===== Records =====
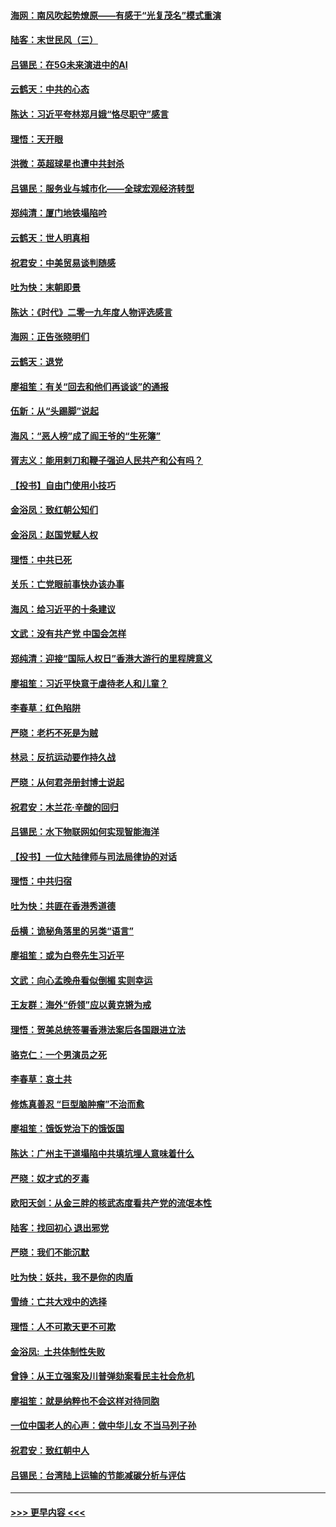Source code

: #### [海网：南风吹起势燎原——有感于“光复茂名”模式重演](../pages/nsc993/n11732308.md?t=12191855) 
#### [陆客：末世民风（三）](../pages/nsc993/n11732211.md?t=12191855) 
#### [吕锡民：在5G未来演进中的AI](../pages/nsc993/n11730010.md?t=12191855) 
#### [云鹤天：中共的心态](../pages/nsc993/n11729906.md?t=12191855) 
#### [陈达：习近平夸林郑月娥“恪尽职守”感言](../pages/nsc993/n11729881.md?t=12191855) 
#### [理悟：天开眼](../pages/nsc993/n11729699.md?t=12191855) 
#### [洪微：英超球星也遭中共封杀](../pages/nsc993/n11727243.md?t=12191855) 
#### [吕锡民：服务业与城市化——全球宏观经济转型](../pages/nsc993/n11725845.md?t=12191855) 
#### [郑纯清：厦门地铁塌陷吟](../pages/nsc993/n11725813.md?t=12191855) 
#### [云鹤天：世人明真相](../pages/nsc993/n11725621.md?t=12191855) 
#### [祝君安：中美贸易谈判随感](../pages/nsc993/n11725609.md?t=12191855) 
#### [吐为快：末朝即景](../pages/nsc993/n11723365.md?t=12191855) 
#### [陈达：《时代》二零一九年度人物评选感言](../pages/nsc993/n11723337.md?t=12191855) 
#### [海网：正告张晓明们](../pages/nsc993/n11723228.md?t=12191855) 
#### [云鹤天：退党](../pages/nsc993/n11723056.md?t=12191855) 
#### [廖祖笙：有关“回去和他们再谈谈”的通报](../pages/nsc993/n11722442.md?t=12191855) 
#### [伍新：从“头踢脚”说起](../pages/nsc993/n11722429.md?t=12191855) 
#### [海风：“恶人榜”成了阎王爷的“生死簿”](../pages/nsc993/n11722272.md?t=12191855) 
#### [胥志义：能用剌刀和鞭子强迫人民共产和公有吗？](../pages/nsc993/n11720569.md?t=12191855) 
#### [【投书】自由门使用小技巧](../pages/nsc993/n11720180.md?t=12191855) 
#### [金浴凤：致红朝公知们](../pages/nsc993/n11720563.md?t=12191855) 
#### [金浴凤：赵国党赋人权](../pages/nsc993/n11720533.md?t=12191855) 
#### [理悟：中共已死](../pages/nsc993/n11720233.md?t=12191855) 
#### [关乐：亡党眼前事快办该办事](../pages/nsc993/n11719160.md?t=12191855) 
#### [海风：给习近平的十条建议](../pages/nsc993/n11717616.md?t=12191855) 
#### [文武：没有共产党 中国会怎样](../pages/nsc993/n11717584.md?t=12191855) 
#### [郑纯清：迎接“国际人权日”香港大游行的里程牌意义](../pages/nsc993/n11717417.md?t=12191855) 
#### [廖祖笙：习近平快意于虐待老人和儿童？](../pages/nsc993/n11715313.md?t=12191855) 
#### [李春草：红色陷阱](../pages/nsc993/n11715029.md?t=12191855) 
#### [严晓：老朽不死是为贼](../pages/nsc993/n11712910.md?t=12191855) 
#### [林忌：反抗运动要作持久战](../pages/nsc993/n11712623.md?t=12191855) 
#### [严晓：从何君尧册封博士说起](../pages/nsc993/n11712465.md?t=12191855) 
#### [祝君安：木兰花·辛酸的回归](../pages/nsc993/n11712381.md?t=12191855) 
#### [吕锡民：水下物联网如何实现智能海洋](../pages/nsc993/n11711158.md?t=12191855) 
#### [【投书】一位大陆律师与司法局律协的对话](../pages/nsc993/n11709675.md?t=12191855) 
#### [理悟：中共归宿](../pages/nsc993/n11710059.md?t=12191855) 
#### [吐为快：共匪在香港秀道德](../pages/nsc993/n11709979.md?t=12191855) 
#### [岳横：诡秘角落里的另类“语言”](../pages/nsc993/n11709792.md?t=12191855) 
#### [廖祖笙：或为白卷先生习近平](../pages/nsc993/n11708330.md?t=12191855) 
#### [文武：向心孟晚舟看似倒楣 实则幸运](../pages/nsc993/n11708236.md?t=12191855) 
#### [王友群：海外“侨领”应以黄克锵为戒](../pages/nsc993/n11706176.md?t=12191855) 
#### [理悟：贺美总统签署香港法案后各国跟进立法](../pages/nsc993/n11706853.md?t=12191855) 
#### [骆克仁：一个男演员之死](../pages/nsc993/n11706677.md?t=12191855) 
#### [李春草：哀土共](../pages/nsc993/n11706255.md?t=12191855) 
#### [修炼真善忍 “巨型脑肿瘤”不治而愈](../pages/nsc993/n11705340.md?t=12191855) 
#### [廖祖笙：饿饭党治下的饿饭国](../pages/nsc993/n11705085.md?t=12191855) 
#### [陈达：广州主干道塌陷中共填坑埋人意味着什么](../pages/nsc993/n11705046.md?t=12191855) 
#### [严晓：奴才式的歹毒](../pages/nsc993/n11704826.md?t=12191855) 
#### [欧阳天剑：从金三胖的核武态度看共产党的流氓本性](../pages/nsc993/n11702238.md?t=12191855) 
#### [陆客：找回初心 退出邪党](../pages/nsc993/n11702213.md?t=12191855) 
#### [严晓：我们不能沉默](../pages/nsc993/n11702110.md?t=12191855) 
#### [吐为快：妖共，我不是你的肉盾](../pages/nsc993/n11701366.md?t=12191855) 
#### [雪绮：亡共大戏中的选择](../pages/nsc993/n11699922.md?t=12191855) 
#### [理悟：人不可欺天更不可欺](../pages/nsc993/n11699657.md?t=12191855) 
#### [金浴凤:  土共体制性失败](../pages/nsc993/n11699361.md?t=12191855) 
#### [曾铮：从王立强案及川普弹劾案看民主社会危机](../pages/nsc993/n11699318.md?t=12191855) 
#### [廖祖笙：就是纳粹也不会这样对待同胞](../pages/nsc993/n11697658.md?t=12191855) 
#### [一位中国老人的心声：做中华儿女 不当马列子孙](../pages/nsc993/n11697525.md?t=12191855) 
#### [祝君安：致红朝中人](../pages/nsc993/n11697518.md?t=12191855) 
#### [吕锡民：台湾陆上运输的节能减碳分析与评估](../pages/nsc993/n11694983.md?t=12191855) 

----
#### [ >>> 更早内容 <<< ](../indexes/nsc993-earlier.md)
=====
■ Directions for this task: All entries above must be printed again verbatim, with images excluded.

■ Solution to this problem:
Source code

: #### [海网：南风吹起势燎原——有感于“光复茂名”模式重演](../pages/nsc993/n11732308.md?t=12191855) 
#### [陆客：末世民风（三）](../pages/nsc993/n11732211.md?t=12191855) 
#### [吕锡民：在5G未来演进中的AI](../pages/nsc993/n11730010.md?t=12191855) 
#### [云鹤天：中共的心态](../pages/nsc993/n11729906.md?t=12191855) 
#### [陈达：习近平夸林郑月娥“恪尽职守”感言](../pages/nsc993/n11729881.md?t=12191855) 
#### [理悟：天开眼](../pages/nsc993/n11729699.md?t=12191855) 
#### [洪微：英超球星也遭中共封杀](../pages/nsc993/n11727243.md?t=12191855) 
#### [吕锡民：服务业与城市化——全球宏观经济转型](../pages/nsc993/n11725845.md?t=12191855) 
#### [郑纯清：厦门地铁塌陷吟](../pages/nsc993/n11725813.md?t=12191855) 
#### [云鹤天：世人明真相](../pages/nsc993/n11725621.md?t=12191855) 
#### [祝君安：中美贸易谈判随感](../pages/nsc993/n11725609.md?t=12191855) 
#### [吐为快：末朝即景](../pages/nsc993/n11723365.md?t=12191855) 
#### [陈达：《时代》二零一九年度人物评选感言](../pages/nsc993/n11723337.md?t=12191855) 
#### [海网：正告张晓明们](../pages/nsc993/n11723228.md?t=12191855) 
#### [云鹤天：退党](../pages/nsc993/n11723056.md?t=12191855) 
#### [廖祖笙：有关“回去和他们再谈谈”的通报](../pages/nsc993/n11722442.md?t=12191855) 
#### [伍新：从“头踢脚”说起](../pages/nsc993/n11722429.md?t=12191855) 
#### [海风：“恶人榜”成了阎王爷的“生死簿”](../pages/nsc993/n11722272.md?t=12191855) 
#### [胥志义：能用剌刀和鞭子强迫人民共产和公有吗？](../pages/nsc993/n11720569.md?t=12191855) 
#### [【投书】自由门使用小技巧](../pages/nsc993/n11720180.md?t=12191855) 
#### [金浴凤：致红朝公知们](../pages/nsc993/n11720563.md?t=12191855) 
#### [金浴凤：赵国党赋人权](../pages/nsc993/n11720533.md?t=12191855) 
#### [理悟：中共已死](../pages/nsc993/n11720233.md?t=12191855) 
#### [关乐：亡党眼前事快办该办事](../pages/nsc993/n11719160.md?t=12191855) 
#### [海风：给习近平的十条建议](../pages/nsc993/n11717616.md?t=12191855) 
#### [文武：没有共产党 中国会怎样](../pages/nsc993/n11717584.md?t=12191855) 
#### [郑纯清：迎接“国际人权日”香港大游行的里程牌意义](../pages/nsc993/n11717417.md?t=12191855) 
#### [廖祖笙：习近平快意于虐待老人和儿童？](../pages/nsc993/n11715313.md?t=12191855) 
#### [李春草：红色陷阱](../pages/nsc993/n11715029.md?t=12191855) 
#### [严晓：老朽不死是为贼](../pages/nsc993/n11712910.md?t=12191855) 
#### [林忌：反抗运动要作持久战](../pages/nsc993/n11712623.md?t=12191855) 
#### [严晓：从何君尧册封博士说起](../pages/nsc993/n11712465.md?t=12191855) 
#### [祝君安：木兰花·辛酸的回归](../pages/nsc993/n11712381.md?t=12191855) 
#### [吕锡民：水下物联网如何实现智能海洋](../pages/nsc993/n11711158.md?t=12191855) 
#### [【投书】一位大陆律师与司法局律协的对话](../pages/nsc993/n11709675.md?t=12191855) 
#### [理悟：中共归宿](../pages/nsc993/n11710059.md?t=12191855) 
#### [吐为快：共匪在香港秀道德](../pages/nsc993/n11709979.md?t=12191855) 
#### [岳横：诡秘角落里的另类“语言”](../pages/nsc993/n11709792.md?t=12191855) 
#### [廖祖笙：或为白卷先生习近平](../pages/nsc993/n11708330.md?t=12191855) 
#### [文武：向心孟晚舟看似倒楣 实则幸运](../pages/nsc993/n11708236.md?t=12191855) 
#### [王友群：海外“侨领”应以黄克锵为戒](../pages/nsc993/n11706176.md?t=12191855) 
#### [理悟：贺美总统签署香港法案后各国跟进立法](../pages/nsc993/n11706853.md?t=12191855) 
#### [骆克仁：一个男演员之死](../pages/nsc993/n11706677.md?t=12191855) 
#### [李春草：哀土共](../pages/nsc993/n11706255.md?t=12191855) 
#### [修炼真善忍 “巨型脑肿瘤”不治而愈](../pages/nsc993/n11705340.md?t=12191855) 
#### [廖祖笙：饿饭党治下的饿饭国](../pages/nsc993/n11705085.md?t=12191855) 
#### [陈达：广州主干道塌陷中共填坑埋人意味着什么](../pages/nsc993/n11705046.md?t=12191855) 
#### [严晓：奴才式的歹毒](../pages/nsc993/n11704826.md?t=12191855) 
#### [欧阳天剑：从金三胖的核武态度看共产党的流氓本性](../pages/nsc993/n11702238.md?t=12191855) 
#### [陆客：找回初心 退出邪党](../pages/nsc993/n11702213.md?t=12191855) 
#### [严晓：我们不能沉默](../pages/nsc993/n11702110.md?t=12191855) 
#### [吐为快：妖共，我不是你的肉盾](../pages/nsc993/n11701366.md?t=12191855) 
#### [雪绮：亡共大戏中的选择](../pages/nsc993/n11699922.md?t=12191855) 
#### [理悟：人不可欺天更不可欺](../pages/nsc993/n11699657.md?t=12191855) 
#### [金浴凤:  土共体制性失败](../pages/nsc993/n11699361.md?t=12191855) 
#### [曾铮：从王立强案及川普弹劾案看民主社会危机](../pages/nsc993/n11699318.md?t=12191855) 
#### [廖祖笙：就是纳粹也不会这样对待同胞](../pages/nsc993/n11697658.md?t=12191855) 
#### [一位中国老人的心声：做中华儿女 不当马列子孙](../pages/nsc993/n11697525.md?t=12191855) 
#### [祝君安：致红朝中人](../pages/nsc993/n11697518.md?t=12191855) 
#### [吕锡民：台湾陆上运输的节能减碳分析与评估](../pages/nsc993/n11694983.md?t=12191855) 

----
#### [ >>> 更早内容 <<< ](../indexes/nsc993-earlier.md)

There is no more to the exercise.